# YOUR GOAL
Go through the entries below and tally the lines containing the string "included"; report only the tally.
(DATA EXTRACT begins)
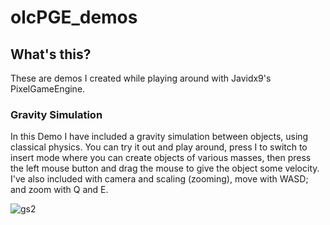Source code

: # olcPGE_demos
## What's this?
These are demos I created while playing around with Javidx9's PixelGameEngine.

### Gravity Simulation
In this Demo I have included a gravity simulation between objects, using classical physics. You can try it out and play around, press I to switch to insert mode where you can create objects of various masses, then press the left mouse button and drag the mouse to give the object some velocity.
I've also included with camera and scaling (zooming), move with WASD; and zoom with Q and E.

![gs2](https://user-images.githubusercontent.com/60942163/156193181-875162c8-00c5-4ae6-ad9d-01119ca04e5b.gif)
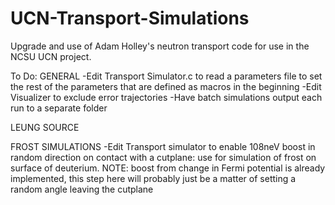 # UCN-Transport-Simulations
Upgrade and use of Adam Holley's neutron transport code for use in the NCSU UCN project.

To Do:
GENERAL
  -Edit Transport Simulator.c to read a parameters file to set the rest of the parameters that are defined as macros in the beginning
  -Edit Visualizer to exclude error trajectories
  -Have batch simulations output each run to a separate folder
  
LEUNG SOURCE     
  
FROST SIMULATIONS
  -Edit Transport simulator to enable 108neV boost in random direction on contact with a cutplane: use for simulation of frost on surface of deuterium. NOTE: boost from change in Fermi potential is already implemented, this step here will probably just be a matter of setting a random angle leaving the cutplane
(DATA EXTRACT ends)
# RESPONSE TO THIS TASK
2